October 3-November 15
Artist’s Reception: Friday, October 3, 5:30-7:30 p.m.
SANTA FE, NEW MEXICO – Eight Modern is pleased to announce its upcoming exhibition, Matt Magee: Thought Forms.
New York artist Matt Magee creates graphic systems of language based on an internal, undefined lexicon of shapes and colors. His art is inspired by his Texas childhood, much of which was spent accompanying his geologist father to sites of Native American ruins and pictographs throughout the American Southwest.
The first thing Magee and his father would do after returning from a journey was organize all the rocks, arrowheads and other artifacts they had collected on the driveway of their home. That impulse is reflected in Magee’s work, which often uses rows of similar but distinct images.
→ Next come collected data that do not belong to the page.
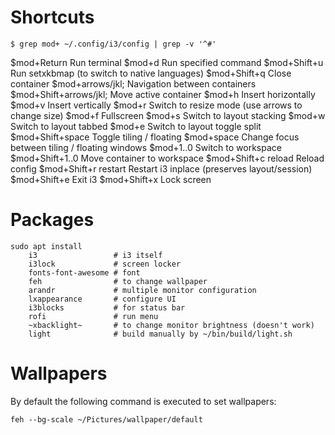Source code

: 
# Shortcuts

    $ grep mod+ ~/.config/i3/config | grep -v '^#'

$mod+Return            Run terminal
$mod+d                 Run specified command
$mod+Shift+u           Run setxkbmap (to switch to native languages)
$mod+Shift+q           Close container
$mod+arrows/jkl;       Navigation between containers
$mod+Shift+arrows/jkl; Move active container
$mod+h                 Insert horizontally
$mod+v                 Insert vertically
$mod+r                 Switch to resize mode (use arrows to change size)
$mod+f                 Fullscreen
$mod+s                 Switch to layout stacking
$mod+w                 Switch to layout tabbed
$mod+e                 Switch to layout toggle split
$mod+Shift+space       Toggle tiling / floating
$mod+space             Change focus between tiling / floating windows
$mod+1..0              Switch to workspace
$mod+Shift+1..0        Move container to workspace
$mod+Shift+c reload    Reload config
$mod+Shift+r restart   Restart i3 inplace (preserves layout/session)
$mod+Shift+e           Exit i3
$mod+Shift+x           Lock screen

# Packages

    sudo apt install
        i3                 # i3 itself
        i3lock             # screen locker
        fonts-font-awesome # font
        feh                # to change wallpaper
        arandr             # multiple monitor configuration
        lxappearance       # configure UI
        i3blocks           # for status bar
        rofi               # run menu
        ~xbacklight~       # to change monitor brightness (doesn't work)
        light              # build manually by ~/bin/build/light.sh

# Wallpapers

By default the following command is executed to set wallpapers:

    feh --bg-scale ~/Pictures/wallpaper/default


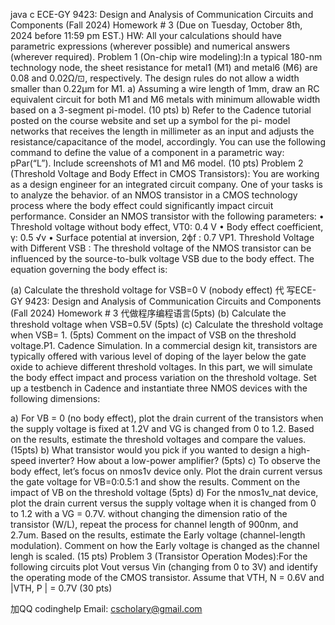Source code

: java c ECE-GY 9423: Design and Analysis of Communication Circuits and Components (Fall 2024) Homework # 3 (Due on Tuesday, October 8th, 2024 before 11:59 pm EST.) HW: All your calculations should have parametric expressions (wherever possible) and numerical answers (wherever required). Problem 1 (On-chip wire modeling):In a typical 180-nm technology node, the sheet resistance for metal1 (M1) and metal6 (M6) are 0.08 and 0.02Ω/⊡, respectively. The design rules do not allow a width smaller than 0.22μm for M1. a)  Assuming a wire length of 1mm, draw an RC equivalent circuit for both M1 and M6 metals with minimum allowable width based on a 3-segment pi-model. (10 pts) b)  Refer to the Cadence tutorial posted on the course website and set up a symbol for the pi- model networks that receives the length in millimeter as an input and adjusts the resistance/capacitance of the model, accordingly. You can use the following command to define the value of a component in a parametric way: pPar(“L”).   Include screenshots of M1 and M6 model.  (10 pts) Problem 2 (Threshold Voltage and Body Effect in CMOS Transistors): You are working as a design engineer for an integrated circuit company. One of your tasks is to analyze the behavior. of an NMOS transistor in a CMOS technology process where the body effect could significantly impact circuit performance. Consider an NMOS transistor with the following parameters: •    Threshold voltage without body effect, VT0: 0.4 V •    Body effect coefficient, γ: 0.5 √v •     Surface potential at inversion, 2ϕf  : 0.7 VP1. Threshold Voltage with Different VSB : The threshold voltage of the NMOS transistor can be influenced by the source-to-bulk voltage VSB  due to the body effect. The equation governing the body effect is:

(a) Calculate the threshold voltage for VSB=0 V (nobody effect) 代 写ECE-GY 9423: Design and Analysis of Communication Circuits and Components (Fall 2024) Homework # 3 代做程序编程语言(5pts) (b) Calculate the threshold voltage when VSB=0.5V (5pts) (c) Calculate the threshold voltage when VSB= 1. (5pts) Comment on the impact of VSB  on the threshold voltage.P1.  Cadence  Simulation. In  a  commercial  design  kit,  transistors  are  typically  offered  with various level of doping of the layer below the gate oxide to achieve different threshold voltages. In this part, we will simulate the body effect impact and process variation on the threshold voltage. Set up a testbench in Cadence and instantiate three NMOS devices with the following dimensions:

a) For VB = 0 (no body effect), plot the drain current of the transistors when the supply voltage is fixed at 1.2V and VG is changed from 0 to 1.2. Based on the results, estimate the threshold voltages and compare the values. (15pts) b) What transistor would you pick if you wanted to  design  a high-speed inverter? How about a low-power amplifier? (5pts) c) To observe the body effect, let’s focus on nmos1v device only. Plot the drain current versus the gate voltage for VB=0:0.5:1 and show the results. Comment on the impact of VB on the threshold voltage (5pts) d) For the nmos1v_nat device, plot the drain current versus the supply voltage when it is changed from 0 to 1.2 with a VG = 0.7V. without changing the dimension ratio of the transistor (W/L), repeat the process for channel length of 900nm, and 2.7um.  Based on the results, estimate the   Early voltage (channel-length modulation). Comment on how the Early voltage is changed as the channel lengh is scaled. (15 pts) Problem 3 (Transistor Operation Modes):For the following circuits plot Vout versus Vin (changing from 0 to 3V) and identify the operating mode of the CMOS transistor. Assume that VTH, N  = 0.6V and |VTH, P | = 0.7V (30 pts)

   加QQ codinghelp Email: cscholary@gmail.com
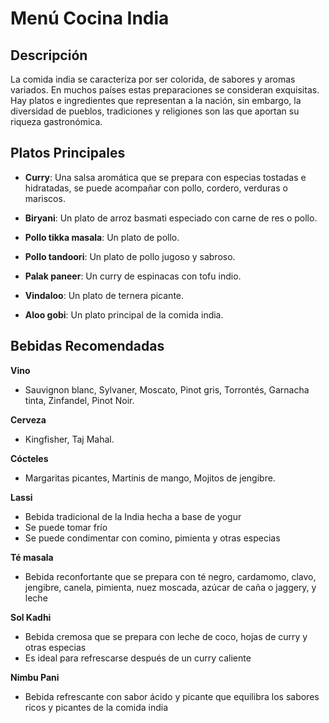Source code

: # Menú Cocina India

## Descripción

La comida india se caracteriza por ser colorida, de sabores y aromas variados. En muchos países estas preparaciones se consideran exquisitas. Hay platos e ingredientes que representan a la nación, sin embargo, la diversidad de pueblos, tradiciones y religiones son las que aportan su riqueza gastronómica.

## Platos Principales

- **Curry**: Una salsa aromática que se prepara con especias tostadas e hidratadas, se puede acompañar con pollo, cordero, verduras o mariscos.

- **Biryani**: Un plato de arroz basmati especiado con carne de res o pollo.

- **Pollo tikka masala**: Un plato de pollo.

- **Pollo tandoori**: Un plato de pollo jugoso y sabroso.

- **Palak paneer**: Un curry de espinacas con tofu indio.

- **Vindaloo**: Un plato de ternera picante.

- **Aloo gobi**: Un plato principal de la comida india. 

## Bebidas Recomendadas

**Vino**

- Sauvignon blanc, Sylvaner, Moscato, Pinot gris, Torrontés, Garnacha tinta, Zinfandel, Pinot Noir.

**Cerveza**

- Kingfisher, Taj Mahal.

**Cócteles** 

- Margaritas picantes, Martinis de mango, Mojitos de jengibre.

**Lassi**

- Bebida tradicional de la India hecha a base de yogur
- Se puede tomar frío
- Se puede condimentar con comino, pimienta y otras especias

**Té masala**

- Bebida reconfortante que se prepara con té negro, cardamomo, clavo, jengibre, canela, pimienta, nuez moscada, azúcar de caña o jaggery, y leche

**Sol Kadhi**

- Bebida cremosa que se prepara con leche de coco, hojas de curry y otras especias
- Es ideal para refrescarse después de un curry caliente

**Nimbu Pani**

- Bebida refrescante con sabor ácido y picante que equilibra los sabores ricos y picantes de la comida india

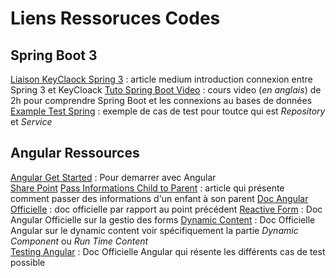# Liens Ressoruces Codes

## Spring Boot 3
[Liaison KeyClaock Spring 3](https://medium.com/geekculture/using-keycloak-with-spring-boot-3-0-376fa9f60e0b) : article medium introduction connexion entre Spring 3 et KeyCloack
[Tuto Spring Boot Video](https://www.youtube.com/watch?v=-mwpoE0x0JQ) : cours video (*en anglais*) de 2h pour comprendre Spring Boot et les connexions au bases de données
[Example Test Spring](https://springframework.guru/testing-spring-boot-restful-services/) : exemple de cas de test pour toutce qui est *Repository* et *Service* 

## Angular Ressources

[Angular Get Started](https://angular.io/start) : Pour demarrer avec Angular   
[Share Point](https://norsysgroupe-my.sharepoint.com/personal/cvaudry_norsys_fr1/_layouts/15/Doc.aspx?sourcedoc={aaea8c77-92a4-4235-9bca-c7688abd3cfe}&action=edit&wd=target%28Ressources%20WebAuthn.one%7C50ef2af0-26ef-4cb4-aebd-d1334b372540%2FRessources%20%20Liens%7C7b0bb93f-4d11-43e7-91e1-51fbeb6457a4%2F%29&wdorigin=NavigationUrl)
[Pass Informations Child to Parent](https://www.tektutorialshub.com/angular/angular-pass-data-to-parent-component/) : article qui présente comment passer des informations d'un enfant à son parent
[Doc Angular Officielle](https://angular.io/guide/inputs-outputs) : doc officielle par rapport au point précédent
[Reactive Form](https://angular.io/guide/reactive-forms) : Doc Angular Officielle sur la gestio des forms
[Dynamic Content](https://angular-book.dev/ch13-00-dynamic-content.html) : Doc Officielle Angular sur le dynamic content voir spécifiquement la partie *Dynamic Component* ou *Run Time Content*  
[Testing Angular](https://angular.io/guide/testing-components-basics) : Doc Officielle Angular qui résente les différents cas de test possible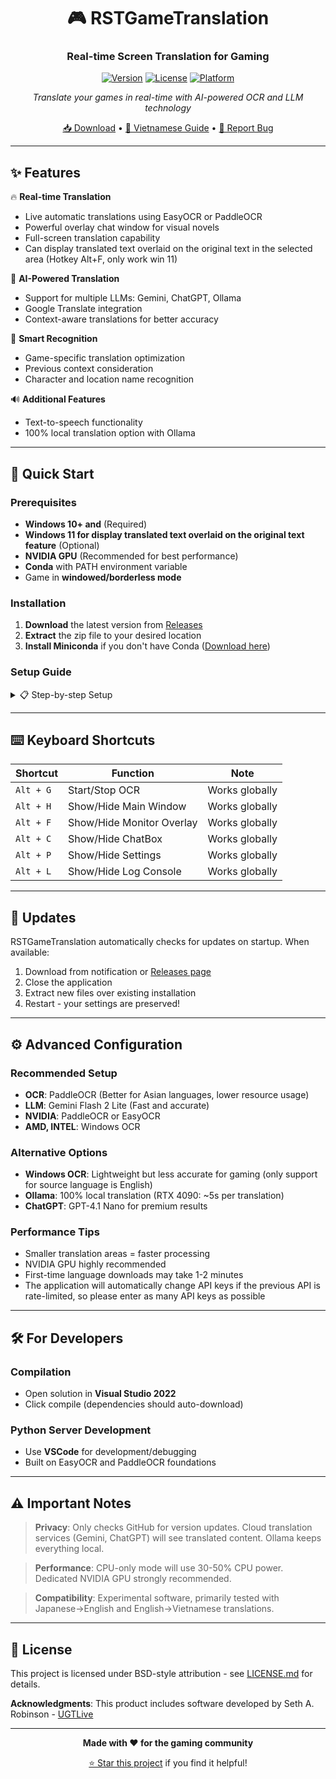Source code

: <div align="center">

# 🎮 RSTGameTranslation
### Real-time Screen Translation for Gaming

[![Version](https://img.shields.io/badge/version-0.7-blue.svg)](https://github.com/thanhkeke97/RSTGameTranslation/releases)
[![License](https://img.shields.io/badge/license-BSD-green.svg)](LICENSE.md)
[![Platform](https://img.shields.io/badge/platform-Windows%2010+-lightgrey.svg)]()

*Translate your games in real-time with AI-powered OCR and LLM technology*

[📥 Download](https://github.com/thanhkeke97/RSTGameTranslation/releases) • [📖 Vietnamese Guide](https://thanhkeke97.github.io/RSTGameTranslation/index_vn) • [🐛 Report Bug](https://github.com/thanhkeke97/RSTGameTranslation/issues)

</div>

---

## ✨ Features

🔥 **Real-time Translation**
- Live automatic translations using EasyOCR or PaddleOCR
- Powerful overlay chat window for visual novels
- Full-screen translation capability
- Can display translated text overlaid on the original text in the selected area (Hotkey Alt+F, only work win 11)

🤖 **AI-Powered Translation**
- Support for multiple LLMs: Gemini, ChatGPT, Ollama
- Google Translate integration
- Context-aware translations for better accuracy

🎯 **Smart Recognition**
- Game-specific translation optimization
- Previous context consideration
- Character and location name recognition

🔊 **Additional Features**
- Text-to-speech functionality
- 100% local translation option with Ollama

---

## 🚀 Quick Start

### Prerequisites

- **Windows 10+ and** (Required)
- **Windows 11 for display translated text overlaid on the original text feature** (Optional)
- **NVIDIA GPU** (Recommended for best performance)
- **Conda** with PATH environment variable
- Game in **windowed/borderless mode**

### Installation

1. **Download** the latest version from [Releases](https://github.com/thanhkeke97/RSTGameTranslation/releases)
2. **Extract** the zip file to your desired location
3. **Install Miniconda** if you don't have Conda ([Download here](https://repo.anaconda.com/miniconda/Miniconda3-py39_25.3.1-1-Windows-x86_64.exe))

### Setup Guide

<details>
<summary>📋 Step-by-step Setup</summary>

#### 1. Initial Configuration
- Run `RSTGameTranslation/rst.exe`
- Go to **Settings** → **Language** tab: Choose source and target languages
- Go to **Settings** → **Translation** tab: Select your preferred translation service
- Go to **Settings** → **OCR** tab: Choose OCR method

#### 2. Server Setup (One-time)
- Click **SetupServer** button (Skip if using Windows OCR)
- Wait 5-15 minutes for setup completion
- Look for "environment setup completed" message

#### 3. Start Translating
- Click **StartServer** and wait for connection confirmation
- Click **Start** to begin translation
- Drag the translation area to your desired region
- View results in ChatBox or Monitor window

#### 4. LLM Configuration
- Add your **Gemini API key** in settings (You can enter multiple API keys, press Enter after entering each API key)
- Configure game name for better context (context tab)
- Adjust other settings as needed

</details>

---

## ⌨️ Keyboard Shortcuts

| Shortcut | Function | Note |
|----------|----------|------|
| `Alt + G` | Start/Stop OCR | Works globally |
| `Alt + H` | Show/Hide Main Window | Works globally |
| `Alt + F` | Show/Hide Monitor Overlay | Works globally |
| `Alt + C` | Show/Hide ChatBox | Works globally |
| `Alt + P` | Show/Hide Settings | Works globally |
| `Alt + L` | Show/Hide Log Console | Works globally |

---

## 🔄 Updates

RSTGameTranslation automatically checks for updates on startup. When available:

1. Download from notification or [Releases page](https://github.com/thanhkeke97/RSTGameTranslation/releases)
2. Close the application
3. Extract new files over existing installation
4. Restart - your settings are preserved!

---

## ⚙️ Advanced Configuration

### Recommended Setup
- **OCR**: PaddleOCR (Better for Asian languages, lower resource usage)
- **LLM**: Gemini Flash 2 Lite (Fast and accurate)
- **NVIDIA**: PaddleOCR or EasyOCR
- **AMD, INTEL**: Windows OCR

### Alternative Options
- **Windows OCR**: Lightweight but less accurate for gaming (only support for source language is English)
- **Ollama**: 100% local translation (RTX 4090: ~5s per translation)
- **ChatGPT**: GPT-4.1 Nano for premium results

### Performance Tips
- Smaller translation areas = faster processing
- NVIDIA GPU highly recommended
- First-time language downloads may take 1-2 minutes
- The application will automatically change API keys if the previous API is rate-limited, so please enter as many API keys as possible

---

## 🛠️ For Developers

### Compilation
- Open solution in **Visual Studio 2022**
- Click compile (dependencies should auto-download)

### Python Server Development
- Use **VSCode** for development/debugging
- Built on EasyOCR and PaddleOCR foundations

---

## ⚠️ Important Notes

> **Privacy**: Only checks GitHub for version updates. Cloud translation services (Gemini, ChatGPT) will see translated content. Ollama keeps everything local.

> **Performance**: CPU-only mode will use 30-50% CPU power. Dedicated NVIDIA GPU strongly recommended.

> **Compatibility**: Experimental software, primarily tested with Japanese→English and English→Vietnamese translations.

---

## 📄 License

This project is licensed under BSD-style attribution - see [LICENSE.md](LICENSE.md) for details.

**Acknowledgments**: This product includes software developed by Seth A. Robinson - [UGTLive](https://github.com/SethRobinson/UGTLive)

---

<div align="center">

**Made with ❤️ for the gaming community**

[⭐ Star this project](https://github.com/thanhkeke97/RSTGameTranslation) if you find it helpful!

</div>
“I want those shapes in my paintings to be out of the subconscious, out of somewhere deep,” Magee says. “They reference some arcane language I’ve always tried to create that is a mixture of all my interests. My impulse, rather than abstract painting, is to line up all those experiences into codified forms.”
Even Magee’s process is based on systems of writing: he starts in the upper left-hand corner of a canvas and works his way across and down. His exhibition title, Thought Forms, references a 1905 book by Annie Besant and Charles Ledbetter, which theorized that every color represents an emotional state and that art – such as Tantric art from India – can serve as a meditative template. This idea resonates with Magee, who conceives his art as a reflexive surface that both gives to and takes from the viewer.
Magee’s work also contains many self-discovered aspects. Until approximately 10 years ago, the artist worked in earth tones and monochromes and was admittedly “afraid of color.” But through experimentation, he has found great success with a palette of tertiary colors.
Magee received his B.A. from Trinity University in San Antonio, Texas, in 1983 and his M.F.A. from the Pratt Institute in New York in 1986. He served as Robert Rauschenberg’s assistant from 1994 until the famed artist’s passing in 2008 and continues to work for his Foundation. Magee has won grants from The Pollock-Krasner Foundation and the New York State Foundation for the Arts as well a residency at the Albers Foundation.